**Records for this exercise:**
__________
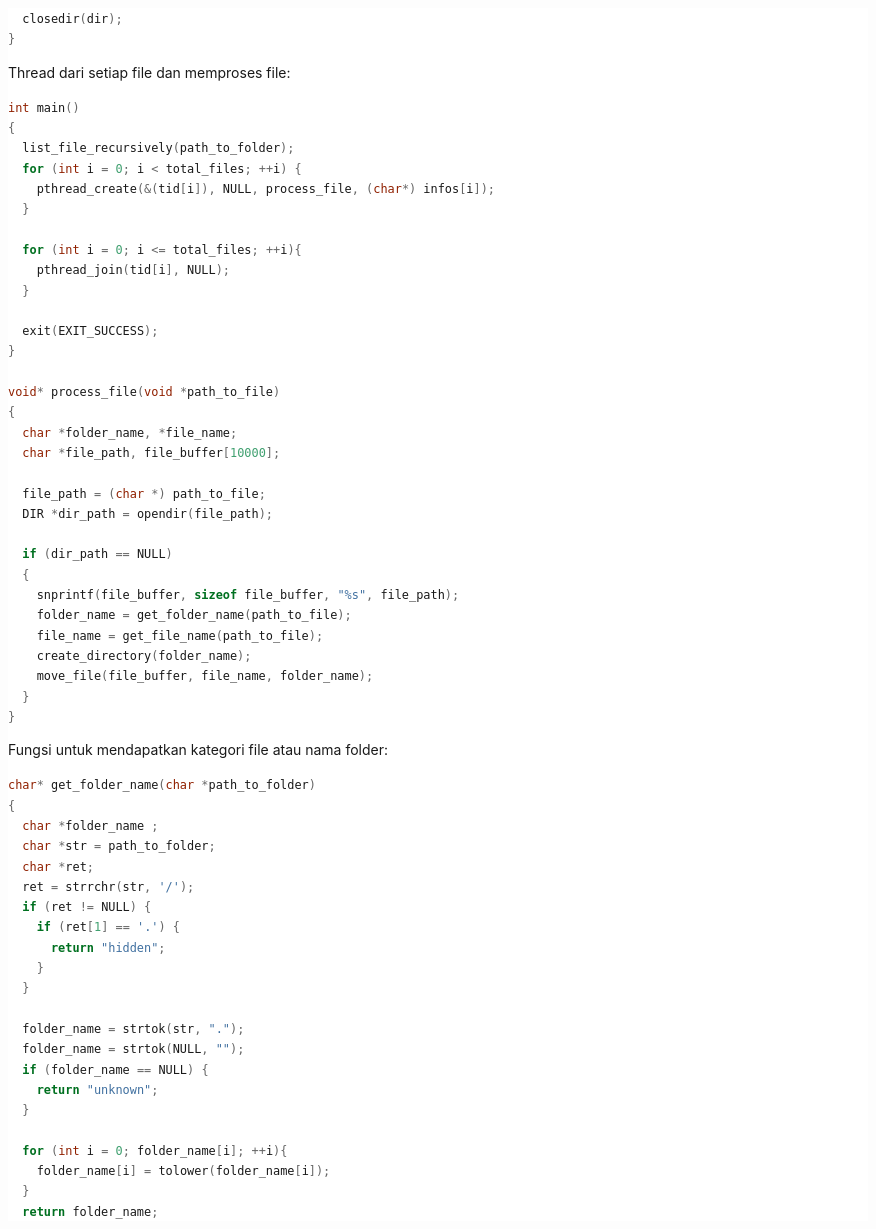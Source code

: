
 ```c++
  closedir(dir);
}
```

Thread dari setiap file dan memproses file:

```c++
int main()
{
  list_file_recursively(path_to_folder);
  for (int i = 0; i < total_files; ++i) {
    pthread_create(&(tid[i]), NULL, process_file, (char*) infos[i]);
  }
  
  for (int i = 0; i <= total_files; ++i){
    pthread_join(tid[i], NULL);
  }
  
  exit(EXIT_SUCCESS);
}

void* process_file(void *path_to_file)
{
  char *folder_name, *file_name;
  char *file_path, file_buffer[10000];

  file_path = (char *) path_to_file;
  DIR *dir_path = opendir(file_path);

  if (dir_path == NULL)
  {
    snprintf(file_buffer, sizeof file_buffer, "%s", file_path);
    folder_name = get_folder_name(path_to_file);
    file_name = get_file_name(path_to_file);
    create_directory(folder_name);
    move_file(file_buffer, file_name, folder_name);
  }
}
```

Fungsi untuk mendapatkan kategori file atau nama folder:

```c++
char* get_folder_name(char *path_to_folder)
{
  char *folder_name ;
  char *str = path_to_folder;
  char *ret;
  ret = strrchr(str, '/'); 
  if (ret != NULL) {
    if (ret[1] == '.') {
      return "hidden";
    }
  }

  folder_name = strtok(str, ".");
  folder_name = strtok(NULL, "");
  if (folder_name == NULL) {
    return "unknown";
  }

  for (int i = 0; folder_name[i]; ++i){
    folder_name[i] = tolower(folder_name[i]);
  }
  return folder_name;
```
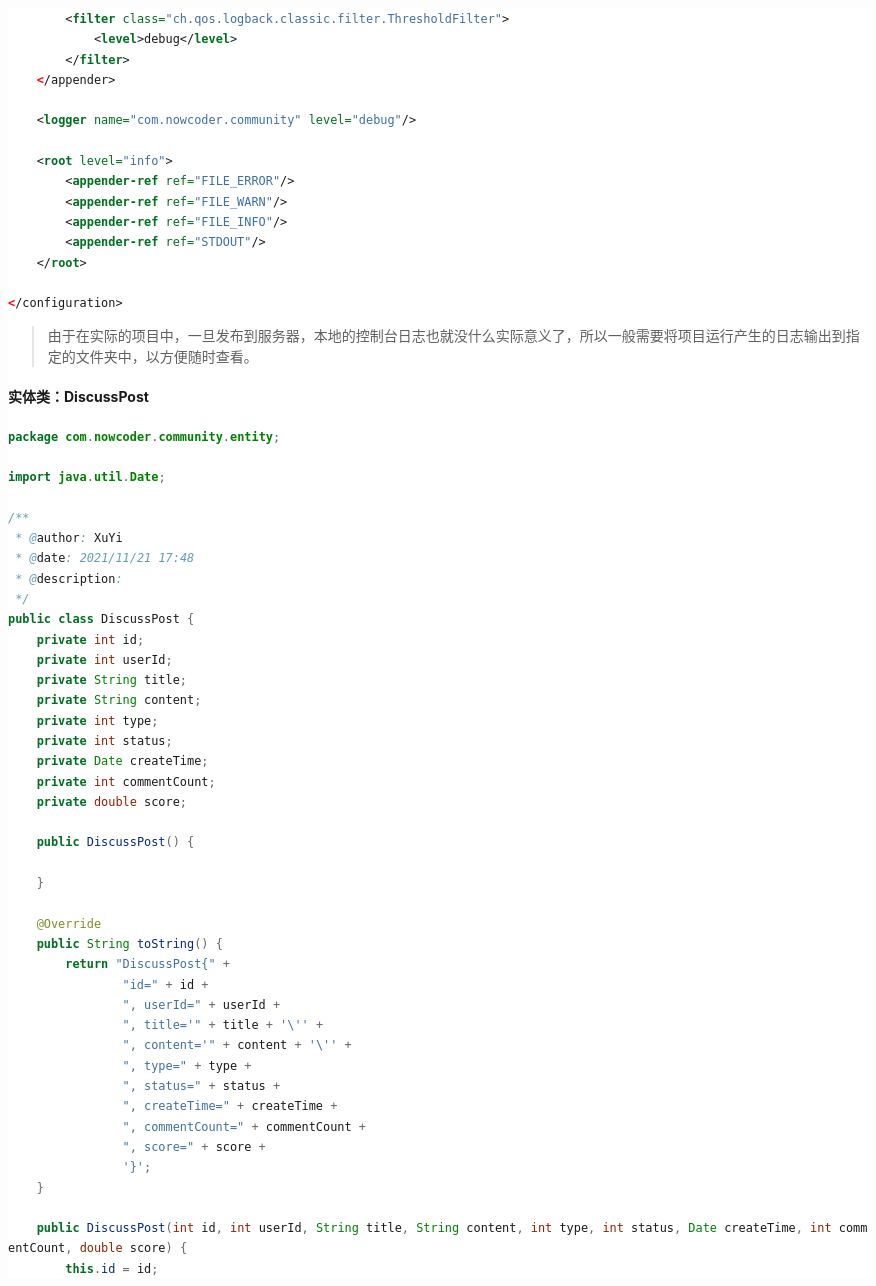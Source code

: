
 ```xml
        <filter class="ch.qos.logback.classic.filter.ThresholdFilter">
            <level>debug</level>
        </filter>
    </appender>

    <logger name="com.nowcoder.community" level="debug"/>

    <root level="info">
        <appender-ref ref="FILE_ERROR"/>
        <appender-ref ref="FILE_WARN"/>
        <appender-ref ref="FILE_INFO"/>
        <appender-ref ref="STDOUT"/>
    </root>

</configuration>
```

> 由于在实际的项目中，一旦发布到服务器，本地的控制台日志也就没什么实际意义了，所以一般需要将项目运行产生的日志输出到指定的文件夹中，以方便随时查看。

#### 实体类：DiscussPost

```java
package com.nowcoder.community.entity;

import java.util.Date;

/**
 * @author: XuYi
 * @date: 2021/11/21 17:48
 * @description:
 */
public class DiscussPost {
    private int id;
    private int userId;
    private String title;
    private String content;
    private int type;
    private int status;
    private Date createTime;
    private int commentCount;
    private double score;

    public DiscussPost() {

    }

    @Override
    public String toString() {
        return "DiscussPost{" +
                "id=" + id +
                ", userId=" + userId +
                ", title='" + title + '\'' +
                ", content='" + content + '\'' +
                ", type=" + type +
                ", status=" + status +
                ", createTime=" + createTime +
                ", commentCount=" + commentCount +
                ", score=" + score +
                '}';
    }

    public DiscussPost(int id, int userId, String title, String content, int type, int status, Date createTime, int commentCount, double score) {
        this.id = id;
```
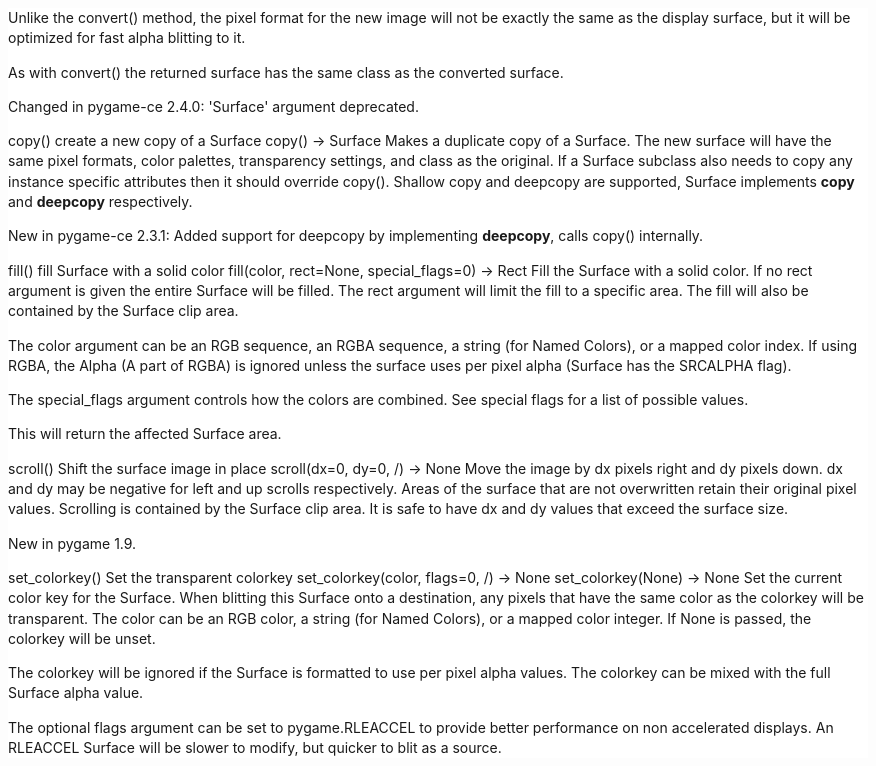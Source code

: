 Unlike the convert() method, the pixel format for the new image will not be exactly the same as the display surface, but it will be optimized for fast alpha blitting to it.

As with convert() the returned surface has the same class as the converted surface.

Changed in pygame-ce 2.4.0: 'Surface' argument deprecated.

copy()
create a new copy of a Surface
copy() -> Surface
Makes a duplicate copy of a Surface. The new surface will have the same pixel formats, color palettes, transparency settings, and class as the original. If a Surface subclass also needs to copy any instance specific attributes then it should override copy(). Shallow copy and deepcopy are supported, Surface implements __copy__ and __deepcopy__ respectively.

New in pygame-ce 2.3.1: Added support for deepcopy by implementing __deepcopy__, calls copy() internally.

fill()
fill Surface with a solid color
fill(color, rect=None, special_flags=0) -> Rect
Fill the Surface with a solid color. If no rect argument is given the entire Surface will be filled. The rect argument will limit the fill to a specific area. The fill will also be contained by the Surface clip area.

The color argument can be an RGB sequence, an RGBA sequence, a string (for Named Colors), or a mapped color index. If using RGBA, the Alpha (A part of RGBA) is ignored unless the surface uses per pixel alpha (Surface has the SRCALPHA flag).

The special_flags argument controls how the colors are combined. See special flags for a list of possible values.

This will return the affected Surface area.

scroll()
Shift the surface image in place
scroll(dx=0, dy=0, /) -> None
Move the image by dx pixels right and dy pixels down. dx and dy may be negative for left and up scrolls respectively. Areas of the surface that are not overwritten retain their original pixel values. Scrolling is contained by the Surface clip area. It is safe to have dx and dy values that exceed the surface size.

New in pygame 1.9.

set_colorkey()
Set the transparent colorkey
set_colorkey(color, flags=0, /) -> None
set_colorkey(None) -> None
Set the current color key for the Surface. When blitting this Surface onto a destination, any pixels that have the same color as the colorkey will be transparent. The color can be an RGB color, a string (for Named Colors), or a mapped color integer. If None is passed, the colorkey will be unset.

The colorkey will be ignored if the Surface is formatted to use per pixel alpha values. The colorkey can be mixed with the full Surface alpha value.

The optional flags argument can be set to pygame.RLEACCEL to provide better performance on non accelerated displays. An RLEACCEL Surface will be slower to modify, but quicker to blit as a source.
__________
**What you have to do:**
Report every line in the listing that holds the word "copy".

**Solution to this exercise:**
copy()
create a new copy of a Surface
copy() -> Surface
Makes a duplicate copy of a Surface. The new surface will have the same pixel formats, color palettes, transparency settings, and class as the original. If a Surface subclass also needs to copy any instance specific attributes then it should override copy(). Shallow copy and deepcopy are supported, Surface implements __copy__ and __deepcopy__ respectively.
New in pygame-ce 2.3.1: Added support for deepcopy by implementing __deepcopy__, calls copy() internally.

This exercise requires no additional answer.